### Material supplied
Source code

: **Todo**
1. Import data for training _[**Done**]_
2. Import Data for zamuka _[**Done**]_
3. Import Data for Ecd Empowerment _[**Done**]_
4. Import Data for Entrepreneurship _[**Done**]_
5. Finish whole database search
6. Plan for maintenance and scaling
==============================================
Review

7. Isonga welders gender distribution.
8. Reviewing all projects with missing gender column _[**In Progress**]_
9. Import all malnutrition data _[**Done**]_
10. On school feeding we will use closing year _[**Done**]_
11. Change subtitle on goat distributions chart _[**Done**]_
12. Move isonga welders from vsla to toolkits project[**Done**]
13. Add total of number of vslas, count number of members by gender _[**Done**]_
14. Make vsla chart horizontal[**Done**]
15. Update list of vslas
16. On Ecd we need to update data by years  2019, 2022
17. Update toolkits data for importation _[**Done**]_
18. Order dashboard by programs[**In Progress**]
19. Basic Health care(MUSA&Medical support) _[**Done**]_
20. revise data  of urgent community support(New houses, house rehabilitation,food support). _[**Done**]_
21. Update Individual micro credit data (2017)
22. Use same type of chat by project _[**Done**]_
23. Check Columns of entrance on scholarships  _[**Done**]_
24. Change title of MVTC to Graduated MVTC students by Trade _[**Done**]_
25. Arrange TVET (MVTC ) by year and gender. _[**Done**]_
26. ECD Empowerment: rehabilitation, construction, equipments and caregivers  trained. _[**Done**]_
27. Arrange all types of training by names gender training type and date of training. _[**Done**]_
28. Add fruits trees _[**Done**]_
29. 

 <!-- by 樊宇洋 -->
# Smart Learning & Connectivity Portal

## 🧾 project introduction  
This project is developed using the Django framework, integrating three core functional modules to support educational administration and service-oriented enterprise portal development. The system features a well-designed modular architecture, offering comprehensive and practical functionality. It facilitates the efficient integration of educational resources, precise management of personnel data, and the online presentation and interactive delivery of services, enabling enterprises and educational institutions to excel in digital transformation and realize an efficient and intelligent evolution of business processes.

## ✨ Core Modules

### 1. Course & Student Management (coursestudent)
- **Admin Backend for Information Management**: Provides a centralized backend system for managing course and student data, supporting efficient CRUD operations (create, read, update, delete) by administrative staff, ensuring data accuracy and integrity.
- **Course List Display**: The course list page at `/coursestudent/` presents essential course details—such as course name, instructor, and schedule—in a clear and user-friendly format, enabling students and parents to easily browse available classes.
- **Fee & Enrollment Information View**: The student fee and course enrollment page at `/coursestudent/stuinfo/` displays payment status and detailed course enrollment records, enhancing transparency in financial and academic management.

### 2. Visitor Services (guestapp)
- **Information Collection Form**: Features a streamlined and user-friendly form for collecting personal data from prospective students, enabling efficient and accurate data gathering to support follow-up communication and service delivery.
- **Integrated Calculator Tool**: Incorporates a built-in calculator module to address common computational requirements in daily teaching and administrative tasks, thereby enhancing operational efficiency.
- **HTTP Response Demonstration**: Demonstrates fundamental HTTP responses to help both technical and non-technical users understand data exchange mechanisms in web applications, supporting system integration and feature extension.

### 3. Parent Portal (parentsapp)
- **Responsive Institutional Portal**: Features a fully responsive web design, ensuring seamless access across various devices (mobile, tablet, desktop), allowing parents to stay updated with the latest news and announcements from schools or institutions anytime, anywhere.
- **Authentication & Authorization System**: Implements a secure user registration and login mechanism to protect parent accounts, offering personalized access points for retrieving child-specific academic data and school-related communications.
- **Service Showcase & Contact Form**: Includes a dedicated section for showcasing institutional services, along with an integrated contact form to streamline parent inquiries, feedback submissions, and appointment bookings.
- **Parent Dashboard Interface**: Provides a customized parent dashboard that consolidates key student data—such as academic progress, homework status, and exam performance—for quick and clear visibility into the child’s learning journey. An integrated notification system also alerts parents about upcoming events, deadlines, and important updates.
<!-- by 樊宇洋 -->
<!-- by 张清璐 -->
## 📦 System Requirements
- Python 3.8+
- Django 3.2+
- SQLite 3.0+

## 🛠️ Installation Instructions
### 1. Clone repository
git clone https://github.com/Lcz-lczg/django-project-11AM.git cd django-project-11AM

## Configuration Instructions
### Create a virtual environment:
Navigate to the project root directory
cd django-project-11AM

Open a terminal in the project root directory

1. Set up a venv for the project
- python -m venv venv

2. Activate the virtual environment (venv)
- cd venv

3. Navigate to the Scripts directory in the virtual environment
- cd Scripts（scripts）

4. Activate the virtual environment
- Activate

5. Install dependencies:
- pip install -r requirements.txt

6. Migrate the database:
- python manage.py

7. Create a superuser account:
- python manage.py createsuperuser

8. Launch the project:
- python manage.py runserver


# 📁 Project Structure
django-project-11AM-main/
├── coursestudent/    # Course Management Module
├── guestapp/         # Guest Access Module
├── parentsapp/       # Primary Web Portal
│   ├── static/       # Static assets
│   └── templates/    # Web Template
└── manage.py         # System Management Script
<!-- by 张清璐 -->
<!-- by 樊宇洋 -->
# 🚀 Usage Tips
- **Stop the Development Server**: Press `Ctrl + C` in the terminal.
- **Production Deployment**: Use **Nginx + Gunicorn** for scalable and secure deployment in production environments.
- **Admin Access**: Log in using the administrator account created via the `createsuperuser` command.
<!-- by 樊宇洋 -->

### What the task requires
Find the lines in the records that contain the word "gender", then copy every one of them.

### Task result
7. Isonga welders gender distribution.
8. Reviewing all projects with missing gender column _[**In Progress**]_
13. Add total of number of vslas, count number of members by gender _[**Done**]_
25. Arrange TVET (MVTC ) by year and gender. _[**Done**]_
27. Arrange all types of training by names gender training type and date of training. _[**Done**]_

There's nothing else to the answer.